__WHAT THE EXERCISE ASKS__
Filter the records below for the word "following". Copy each line that holds it.

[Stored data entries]
=======
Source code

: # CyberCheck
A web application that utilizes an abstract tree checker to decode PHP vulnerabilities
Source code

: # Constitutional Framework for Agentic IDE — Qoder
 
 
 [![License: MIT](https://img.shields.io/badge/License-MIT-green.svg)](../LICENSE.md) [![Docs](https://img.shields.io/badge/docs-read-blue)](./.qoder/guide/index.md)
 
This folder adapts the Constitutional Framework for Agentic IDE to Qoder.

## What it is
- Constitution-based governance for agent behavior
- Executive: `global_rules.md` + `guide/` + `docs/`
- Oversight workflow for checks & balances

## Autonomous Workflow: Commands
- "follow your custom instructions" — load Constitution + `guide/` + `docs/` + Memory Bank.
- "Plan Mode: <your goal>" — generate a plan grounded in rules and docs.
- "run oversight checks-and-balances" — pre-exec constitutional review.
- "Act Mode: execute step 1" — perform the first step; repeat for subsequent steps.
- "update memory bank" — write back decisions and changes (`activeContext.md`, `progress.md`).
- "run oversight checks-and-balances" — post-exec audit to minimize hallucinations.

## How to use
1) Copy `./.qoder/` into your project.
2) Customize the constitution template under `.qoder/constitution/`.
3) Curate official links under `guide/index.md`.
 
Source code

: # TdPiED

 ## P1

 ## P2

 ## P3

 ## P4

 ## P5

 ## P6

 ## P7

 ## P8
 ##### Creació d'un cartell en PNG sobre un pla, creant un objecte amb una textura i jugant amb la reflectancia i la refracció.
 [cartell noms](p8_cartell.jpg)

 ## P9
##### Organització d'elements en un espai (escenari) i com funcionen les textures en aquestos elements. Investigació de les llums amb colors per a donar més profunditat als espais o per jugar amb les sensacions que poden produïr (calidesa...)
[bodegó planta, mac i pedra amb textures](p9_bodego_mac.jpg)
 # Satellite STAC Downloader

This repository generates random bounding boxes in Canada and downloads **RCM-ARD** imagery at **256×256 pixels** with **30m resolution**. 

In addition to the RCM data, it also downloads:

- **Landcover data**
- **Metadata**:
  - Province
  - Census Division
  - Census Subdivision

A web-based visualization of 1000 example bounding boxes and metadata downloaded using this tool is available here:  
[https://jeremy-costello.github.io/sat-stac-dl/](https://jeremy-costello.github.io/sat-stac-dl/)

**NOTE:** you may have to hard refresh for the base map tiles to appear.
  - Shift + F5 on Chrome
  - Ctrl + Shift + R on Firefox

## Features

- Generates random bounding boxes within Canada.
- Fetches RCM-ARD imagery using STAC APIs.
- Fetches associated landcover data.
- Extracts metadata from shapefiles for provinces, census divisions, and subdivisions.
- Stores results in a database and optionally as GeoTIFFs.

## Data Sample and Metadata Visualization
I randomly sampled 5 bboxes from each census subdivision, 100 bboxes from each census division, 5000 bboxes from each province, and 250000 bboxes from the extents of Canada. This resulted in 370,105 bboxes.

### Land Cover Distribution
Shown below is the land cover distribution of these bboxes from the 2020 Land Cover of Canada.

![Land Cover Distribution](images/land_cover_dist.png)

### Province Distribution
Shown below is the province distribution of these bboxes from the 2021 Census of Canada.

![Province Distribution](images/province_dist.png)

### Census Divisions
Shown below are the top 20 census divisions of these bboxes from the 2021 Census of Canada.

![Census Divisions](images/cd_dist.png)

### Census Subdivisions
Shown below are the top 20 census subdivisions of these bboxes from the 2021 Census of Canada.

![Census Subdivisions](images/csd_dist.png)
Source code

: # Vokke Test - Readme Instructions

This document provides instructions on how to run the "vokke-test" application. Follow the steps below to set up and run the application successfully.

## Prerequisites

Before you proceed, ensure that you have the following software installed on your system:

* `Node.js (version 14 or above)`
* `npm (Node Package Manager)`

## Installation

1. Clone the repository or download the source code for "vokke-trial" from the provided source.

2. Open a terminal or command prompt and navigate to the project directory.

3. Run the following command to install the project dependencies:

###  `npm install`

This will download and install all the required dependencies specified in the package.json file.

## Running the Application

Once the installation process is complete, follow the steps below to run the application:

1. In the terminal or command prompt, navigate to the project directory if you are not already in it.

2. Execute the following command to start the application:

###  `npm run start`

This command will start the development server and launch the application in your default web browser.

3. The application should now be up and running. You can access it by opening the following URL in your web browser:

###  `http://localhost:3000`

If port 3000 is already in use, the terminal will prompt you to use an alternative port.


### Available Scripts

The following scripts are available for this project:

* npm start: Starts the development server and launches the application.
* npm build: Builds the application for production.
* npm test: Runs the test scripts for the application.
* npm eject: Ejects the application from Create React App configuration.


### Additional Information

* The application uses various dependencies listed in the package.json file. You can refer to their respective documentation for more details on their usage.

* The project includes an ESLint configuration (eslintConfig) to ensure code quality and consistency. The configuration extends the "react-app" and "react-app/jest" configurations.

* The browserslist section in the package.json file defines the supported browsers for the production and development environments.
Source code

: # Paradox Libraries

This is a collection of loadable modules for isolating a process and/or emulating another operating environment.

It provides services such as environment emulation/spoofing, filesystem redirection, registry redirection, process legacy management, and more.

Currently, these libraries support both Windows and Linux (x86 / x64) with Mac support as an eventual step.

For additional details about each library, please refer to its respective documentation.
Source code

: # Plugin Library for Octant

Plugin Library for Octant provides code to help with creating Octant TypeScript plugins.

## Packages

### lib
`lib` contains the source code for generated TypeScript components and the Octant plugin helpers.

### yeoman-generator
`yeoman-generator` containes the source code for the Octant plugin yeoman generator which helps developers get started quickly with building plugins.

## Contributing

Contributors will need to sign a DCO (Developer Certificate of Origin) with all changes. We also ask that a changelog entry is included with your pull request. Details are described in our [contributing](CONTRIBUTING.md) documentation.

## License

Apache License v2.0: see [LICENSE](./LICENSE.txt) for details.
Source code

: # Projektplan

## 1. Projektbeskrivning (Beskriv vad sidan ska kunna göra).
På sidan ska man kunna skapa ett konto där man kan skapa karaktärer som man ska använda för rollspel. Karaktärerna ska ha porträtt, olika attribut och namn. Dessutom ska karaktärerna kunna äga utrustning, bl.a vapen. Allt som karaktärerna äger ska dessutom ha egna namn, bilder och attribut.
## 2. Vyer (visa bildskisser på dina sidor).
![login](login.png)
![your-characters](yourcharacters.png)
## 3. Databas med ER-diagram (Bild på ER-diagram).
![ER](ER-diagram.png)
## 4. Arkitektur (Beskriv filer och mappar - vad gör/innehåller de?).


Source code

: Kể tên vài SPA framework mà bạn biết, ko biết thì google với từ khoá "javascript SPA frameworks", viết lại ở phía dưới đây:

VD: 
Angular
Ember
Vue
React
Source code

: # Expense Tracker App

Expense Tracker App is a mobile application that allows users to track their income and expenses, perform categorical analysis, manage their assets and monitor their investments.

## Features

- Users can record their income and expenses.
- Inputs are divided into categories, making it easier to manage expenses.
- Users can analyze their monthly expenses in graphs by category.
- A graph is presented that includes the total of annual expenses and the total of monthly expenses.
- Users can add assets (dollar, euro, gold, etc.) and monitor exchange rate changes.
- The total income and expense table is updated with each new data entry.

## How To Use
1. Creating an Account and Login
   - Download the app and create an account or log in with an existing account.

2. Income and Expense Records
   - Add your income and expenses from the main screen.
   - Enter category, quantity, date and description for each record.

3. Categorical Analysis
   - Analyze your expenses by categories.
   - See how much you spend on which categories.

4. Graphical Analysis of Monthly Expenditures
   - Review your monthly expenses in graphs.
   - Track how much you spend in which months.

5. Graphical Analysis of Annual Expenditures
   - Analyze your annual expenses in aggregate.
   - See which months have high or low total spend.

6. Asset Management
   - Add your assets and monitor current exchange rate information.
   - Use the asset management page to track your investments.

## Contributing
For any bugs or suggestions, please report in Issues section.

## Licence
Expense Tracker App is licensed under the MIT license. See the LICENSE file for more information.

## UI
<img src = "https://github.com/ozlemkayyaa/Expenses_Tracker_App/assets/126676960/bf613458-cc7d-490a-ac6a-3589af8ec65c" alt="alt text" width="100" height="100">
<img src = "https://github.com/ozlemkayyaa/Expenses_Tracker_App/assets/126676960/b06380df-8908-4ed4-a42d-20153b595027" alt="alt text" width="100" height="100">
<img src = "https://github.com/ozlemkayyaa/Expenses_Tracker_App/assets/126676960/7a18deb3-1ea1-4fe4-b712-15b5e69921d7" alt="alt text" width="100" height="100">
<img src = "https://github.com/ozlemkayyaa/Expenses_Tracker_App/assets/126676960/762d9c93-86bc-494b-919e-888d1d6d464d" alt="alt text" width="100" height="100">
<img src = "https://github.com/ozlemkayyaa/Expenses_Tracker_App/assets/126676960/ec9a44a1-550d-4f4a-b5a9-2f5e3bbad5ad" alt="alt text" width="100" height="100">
=======
__ANSWER SECTION__
Before you proceed, ensure that you have the following software installed on your system:
3. Run the following command to install the project dependencies:
2. Execute the following command to start the application:
3. The application should now be up and running. You can access it by opening the following URL in your web browser:
The following scripts are available for this project:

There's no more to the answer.